Au Liban, la perspective d'une Syrie adoptant une approche plus agressive contre les réseaux du Hezbollah suscite des alarmes parmi les figures politiques et sécuritaires qui craignent que cela ne déclenche des représailles ou ne creuse des divisions internes. Le paysage politique dominé par le Hezbollah au Liban signifie que toute confrontation impliquant le groupe n'est pas considérée comme une question purement militaire, mais comme une question ayant des répercussions immédiates sur la stabilité intérieure libanaise.
En Israël, la réaction est également façonnée par des préoccupations concernant l'escalade. Bien que les responsables israéliens aient longtemps critiqué le Hezbollah comme une menace, la perspective que le Hezbollah puisse répondre à une pression accrue par des attaques élargies—que ce soit par des roquettes, des actions transfrontalières ou des efforts liés à des alliés régionaux—crée une anxiété quant à une spirale potentielle. Israël surveille également de près tout vide qui pourrait émerger si la position du Hezbollah change, en particulier dans les zones adjacentes à la frontière Syrie-Liban.

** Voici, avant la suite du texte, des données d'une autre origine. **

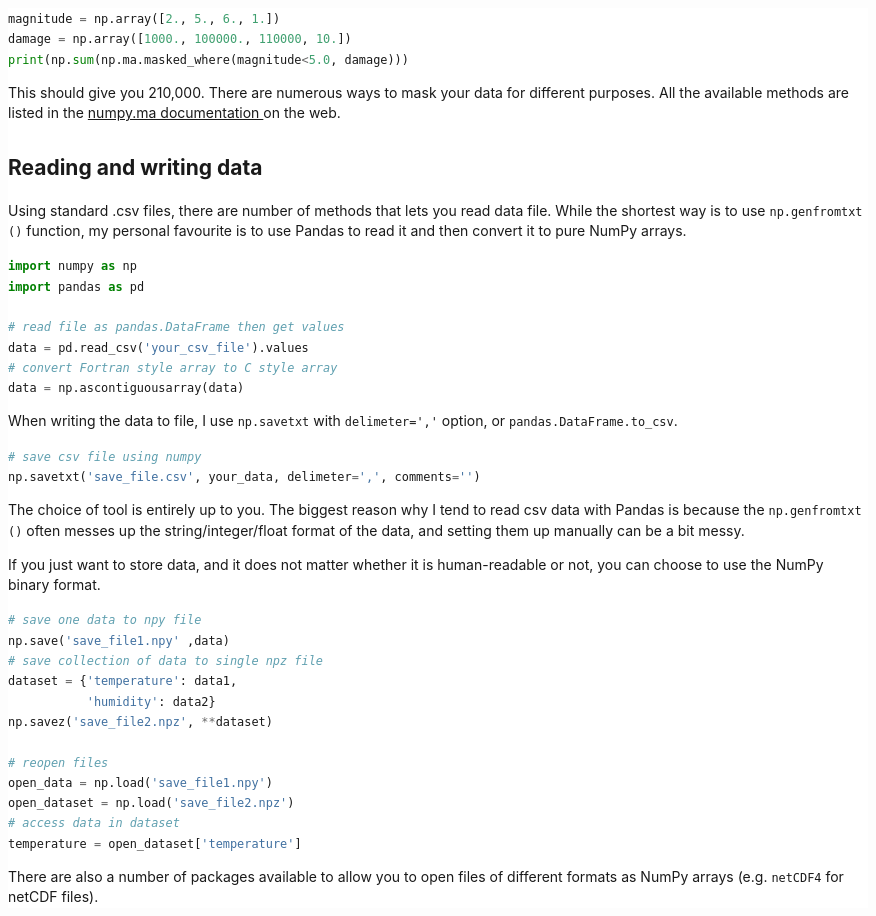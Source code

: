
 ```python
magnitude = np.array([2., 5., 6., 1.])
damage = np.array([1000., 100000., 110000, 10.])
print(np.sum(np.ma.masked_where(magnitude<5.0, damage)))
```
This should give you 210,000.
There are numerous ways to mask your data for different purposes. All the available methods are listed in the <a href="https://docs.scipy.org/doc/numpy/reference/maskedarray.generic.html" target= "_blank"> numpy.ma documentation </a> on the web.

<a name="io"></a>

## Reading and writing data

Using standard .csv files, there are number of methods that lets you read data file. While the shortest way is to use `np.genfromtxt()` function, my personal favourite is to use Pandas to read it and then convert it to pure NumPy arrays.
```python
import numpy as np
import pandas as pd

# read file as pandas.DataFrame then get values
data = pd.read_csv('your_csv_file').values
# convert Fortran style array to C style array
data = np.ascontiguousarray(data)
```
When writing the data to file, I use `np.savetxt` with `delimeter=','` option, or `pandas.DataFrame.to_csv`.
```python
# save csv file using numpy
np.savetxt('save_file.csv', your_data, delimeter=',', comments='')
```
The choice of tool is entirely up to you. The biggest reason why I tend to read csv data with Pandas is because the `np.genfromtxt()` often messes up the string/integer/float format of the data, and setting them up manually can be a bit messy.

If you just want to store data, and it does not matter whether it is human-readable or not, you can choose to use the NumPy binary format.
```python
# save one data to npy file
np.save('save_file1.npy' ,data)
# save collection of data to single npz file
dataset = {'temperature': data1,
		   'humidity': data2}
np.savez('save_file2.npz', **dataset)

# reopen files
open_data = np.load('save_file1.npy')
open_dataset = np.load('save_file2.npz')
# access data in dataset
temperature = open_dataset['temperature']
```
There are also a number of packages available to allow you to open files of different formats as NumPy arrays (e.g. `netCDF4` for netCDF files).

L'approche américaine rapportée reflète des efforts plus larges pour accroître la responsabilité parmi les partenaires régionaux et réduire ce que Washington considère comme le fardeau de la lutte contre des groupes armés non étatiques par l'implication américaine seule. Pour la Syrie, cependant, s'attaquer au Hezbollah représenterait un changement majeur dans les calculs, compte tenu des alliances complexes et des leviers qui façonnent actuellement le paysage du conflit.
Les analystes notent que même des actions ciblées de la Syrie pourraient produire des effets secondaires : la capacité du Hezbollah à s'adapter, à mobiliser des réseaux alliés et à riposter par l'intermédiaire de mandataires pourrait transformer une initiative limitée en une confrontation plus large. C'est pourquoi les responsables au Liban et en Israël sont décrits comme surveillant non seulement les mouvements immédiats, mais aussi les signaux sur ce qui vient ensuite—que la pression entraîne une dissuasion, une limitation ou une spirale d'escalade.
Si la pression sur la Syrie se poursuit, les prochains développements dépendront probablement de trois facteurs : comment Damas définit la portée de toute opération contre les capacités liées au Hezbollah, si le Hezbollah signale une retenue ou une escalade, et comment Israël calibre sa réponse pour protéger la sécurité de la frontière sans accélérer involontairement un conflit plus large.